Patent Office in Violation of Patent – That’s the headline I want read some day.
Michael Crichton (yea – that one) has written a New York Times Op-Ed piece on a the use of correlation patents in the biomedical industry. Anyone who thinks the patent office and associated industries isn’t ripe for an oversight body needs to read this editorial. I’ve lost track of the number of stories like this. It’s criminal but there is apparently no way to get off the bus.
From the editorial:
All this may sound absurd, but it is the heart of a case that will be argued before the Supreme Court on Tuesday. In 1986 researchers filed a patent application for a method of testing the levels of homocysteine, an amino acid, in the blood. They went one step further and asked for a patent on the basic biological relationship between homocysteine and vitamin deficiency. A patent was granted that covered both the test and the scientific fact. Eventually, a company called Metabolite took over the license for the patent.

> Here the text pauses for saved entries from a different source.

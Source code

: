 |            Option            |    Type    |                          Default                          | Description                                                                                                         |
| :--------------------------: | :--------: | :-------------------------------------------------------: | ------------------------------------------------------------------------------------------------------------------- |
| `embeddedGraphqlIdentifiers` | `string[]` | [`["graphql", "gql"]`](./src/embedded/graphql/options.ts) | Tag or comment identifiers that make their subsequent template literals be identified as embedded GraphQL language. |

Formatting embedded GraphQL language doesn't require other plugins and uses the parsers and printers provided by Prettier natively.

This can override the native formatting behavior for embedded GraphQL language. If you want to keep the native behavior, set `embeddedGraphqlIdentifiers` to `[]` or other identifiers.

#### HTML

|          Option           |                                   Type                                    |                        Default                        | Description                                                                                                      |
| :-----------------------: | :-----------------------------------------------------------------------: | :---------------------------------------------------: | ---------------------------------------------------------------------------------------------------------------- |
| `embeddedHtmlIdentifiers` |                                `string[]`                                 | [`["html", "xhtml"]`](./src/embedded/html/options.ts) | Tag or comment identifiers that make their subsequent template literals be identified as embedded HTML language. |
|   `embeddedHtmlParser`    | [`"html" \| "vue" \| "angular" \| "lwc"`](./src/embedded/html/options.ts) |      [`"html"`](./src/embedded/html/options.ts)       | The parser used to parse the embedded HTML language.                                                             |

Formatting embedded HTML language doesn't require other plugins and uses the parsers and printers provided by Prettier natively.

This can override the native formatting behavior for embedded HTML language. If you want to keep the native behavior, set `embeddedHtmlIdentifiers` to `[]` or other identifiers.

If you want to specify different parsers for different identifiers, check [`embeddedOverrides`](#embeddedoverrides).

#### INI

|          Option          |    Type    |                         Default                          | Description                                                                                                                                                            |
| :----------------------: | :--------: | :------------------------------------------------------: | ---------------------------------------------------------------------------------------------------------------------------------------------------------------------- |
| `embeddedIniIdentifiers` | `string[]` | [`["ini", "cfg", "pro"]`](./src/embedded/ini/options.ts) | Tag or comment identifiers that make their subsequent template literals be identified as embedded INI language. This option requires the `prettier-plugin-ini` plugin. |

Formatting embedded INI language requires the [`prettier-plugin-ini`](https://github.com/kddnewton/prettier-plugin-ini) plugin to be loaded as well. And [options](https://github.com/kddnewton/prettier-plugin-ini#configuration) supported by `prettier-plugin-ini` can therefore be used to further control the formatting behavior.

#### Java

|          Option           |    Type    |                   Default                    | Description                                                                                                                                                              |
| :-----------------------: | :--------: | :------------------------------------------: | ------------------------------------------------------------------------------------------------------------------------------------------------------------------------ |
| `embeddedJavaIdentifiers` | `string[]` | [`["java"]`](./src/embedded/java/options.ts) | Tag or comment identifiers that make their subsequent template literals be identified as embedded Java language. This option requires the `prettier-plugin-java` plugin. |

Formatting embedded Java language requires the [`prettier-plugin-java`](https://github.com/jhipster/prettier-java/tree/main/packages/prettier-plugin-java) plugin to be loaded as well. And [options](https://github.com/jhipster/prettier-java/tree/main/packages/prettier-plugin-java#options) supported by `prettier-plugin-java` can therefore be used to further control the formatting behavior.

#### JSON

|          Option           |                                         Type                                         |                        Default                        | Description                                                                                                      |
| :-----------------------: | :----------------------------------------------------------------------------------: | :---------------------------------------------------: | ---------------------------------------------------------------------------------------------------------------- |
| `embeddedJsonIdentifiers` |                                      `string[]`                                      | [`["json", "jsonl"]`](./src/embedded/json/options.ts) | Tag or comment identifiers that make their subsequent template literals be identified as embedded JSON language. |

Although Metabolite does not have a monopoly on test methods — other companies make homocysteine tests, too — they assert licensing rights on the correlation of elevated homocysteine with vitamin deficiency. A company called LabCorp used a different test but published an article mentioning the patented fact. Metabolite sued on a number of grounds, and has won in court so far.
The seven concentric circles of hell are populated by an ever increasing number of lawyers. Patent lawyers comprise the inner circle.